What the exercise asks
Every line below needs to be returned exactly as written.
# # # #
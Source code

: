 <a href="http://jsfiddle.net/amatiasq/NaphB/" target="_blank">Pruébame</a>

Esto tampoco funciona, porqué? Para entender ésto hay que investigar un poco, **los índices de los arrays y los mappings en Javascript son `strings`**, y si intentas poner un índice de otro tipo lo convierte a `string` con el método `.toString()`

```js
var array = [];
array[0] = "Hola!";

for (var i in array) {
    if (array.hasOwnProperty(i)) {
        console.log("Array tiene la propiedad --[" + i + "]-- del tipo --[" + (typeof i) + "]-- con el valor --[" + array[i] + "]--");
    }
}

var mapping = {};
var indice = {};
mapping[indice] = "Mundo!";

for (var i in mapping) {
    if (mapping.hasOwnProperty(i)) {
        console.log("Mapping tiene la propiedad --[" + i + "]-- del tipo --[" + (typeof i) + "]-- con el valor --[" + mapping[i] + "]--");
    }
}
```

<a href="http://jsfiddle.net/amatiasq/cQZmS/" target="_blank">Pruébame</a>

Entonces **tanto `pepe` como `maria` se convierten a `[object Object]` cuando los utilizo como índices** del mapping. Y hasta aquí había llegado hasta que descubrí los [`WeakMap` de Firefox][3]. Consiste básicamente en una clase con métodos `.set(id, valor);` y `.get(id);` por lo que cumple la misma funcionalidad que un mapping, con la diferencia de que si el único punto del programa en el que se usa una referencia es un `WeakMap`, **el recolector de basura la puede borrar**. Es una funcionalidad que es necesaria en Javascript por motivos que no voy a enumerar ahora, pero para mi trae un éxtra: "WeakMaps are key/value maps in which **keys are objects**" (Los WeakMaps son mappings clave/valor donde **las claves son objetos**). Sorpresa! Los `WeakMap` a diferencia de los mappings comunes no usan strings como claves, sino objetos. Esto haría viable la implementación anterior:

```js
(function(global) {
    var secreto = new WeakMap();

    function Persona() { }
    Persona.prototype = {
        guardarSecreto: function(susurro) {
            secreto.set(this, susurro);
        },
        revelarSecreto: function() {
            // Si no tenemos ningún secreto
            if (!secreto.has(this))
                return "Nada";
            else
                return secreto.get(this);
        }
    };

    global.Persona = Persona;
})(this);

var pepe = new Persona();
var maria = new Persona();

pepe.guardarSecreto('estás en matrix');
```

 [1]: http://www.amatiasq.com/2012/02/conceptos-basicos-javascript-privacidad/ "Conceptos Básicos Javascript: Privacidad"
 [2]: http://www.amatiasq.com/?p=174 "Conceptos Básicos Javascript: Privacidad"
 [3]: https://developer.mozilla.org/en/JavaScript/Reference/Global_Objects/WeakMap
# # # #
Exercise output
Source code

: <a href="http://jsfiddle.net/amatiasq/NaphB/" target="_blank">Pruébame</a>

Esto tampoco funciona, porqué? Para entender ésto hay que investigar un poco, **los índices de los arrays y los mappings en Javascript son `strings`**, y si intentas poner un índice de otro tipo lo convierte a `string` con el método `.toString()`

```js
var array = [];
array[0] = "Hola!";

for (var i in array) {
    if (array.hasOwnProperty(i)) {
        console.log("Array tiene la propiedad --[" + i + "]-- del tipo --[" + (typeof i) + "]-- con el valor --[" + array[i] + "]--");
    }
}

var mapping = {};
var indice = {};
mapping[indice] = "Mundo!";

for (var i in mapping) {
    if (mapping.hasOwnProperty(i)) {
        console.log("Mapping tiene la propiedad --[" + i + "]-- del tipo --[" + (typeof i) + "]-- con el valor --[" + mapping[i] + "]--");
    }
}
```

<a href="http://jsfiddle.net/amatiasq/cQZmS/" target="_blank">Pruébame</a>

Entonces **tanto `pepe` como `maria` se convierten a `[object Object]` cuando los utilizo como índices** del mapping. Y hasta aquí había llegado hasta que descubrí los [`WeakMap` de Firefox][3]. Consiste básicamente en una clase con métodos `.set(id, valor);` y `.get(id);` por lo que cumple la misma funcionalidad que un mapping, con la diferencia de que si el único punto del programa en el que se usa una referencia es un `WeakMap`, **el recolector de basura la puede borrar**. Es una funcionalidad que es necesaria en Javascript por motivos que no voy a enumerar ahora, pero para mi trae un éxtra: "WeakMaps are key/value maps in which **keys are objects**" (Los WeakMaps son mappings clave/valor donde **las claves son objetos**). Sorpresa! Los `WeakMap` a diferencia de los mappings comunes no usan strings como claves, sino objetos. Esto haría viable la implementación anterior:

```js
(function(global) {
    var secreto = new WeakMap();

    function Persona() { }
    Persona.prototype = {
        guardarSecreto: function(susurro) {
            secreto.set(this, susurro);
        },
        revelarSecreto: function() {
            // Si no tenemos ningún secreto
            if (!secreto.has(this))
                return "Nada";
            else
                return secreto.get(this);
        }
    };

    global.Persona = Persona;
})(this);

var pepe = new Persona();
var maria = new Persona();

pepe.guardarSecreto('estás en matrix');
```

 [1]: http://www.amatiasq.com/2012/02/conceptos-basicos-javascript-privacidad/ "Conceptos Básicos Javascript: Privacidad"
 [2]: http://www.amatiasq.com/?p=174 "Conceptos Básicos Javascript: Privacidad"
 [3]: https://developer.mozilla.org/en/JavaScript/Reference/Global_Objects/WeakMap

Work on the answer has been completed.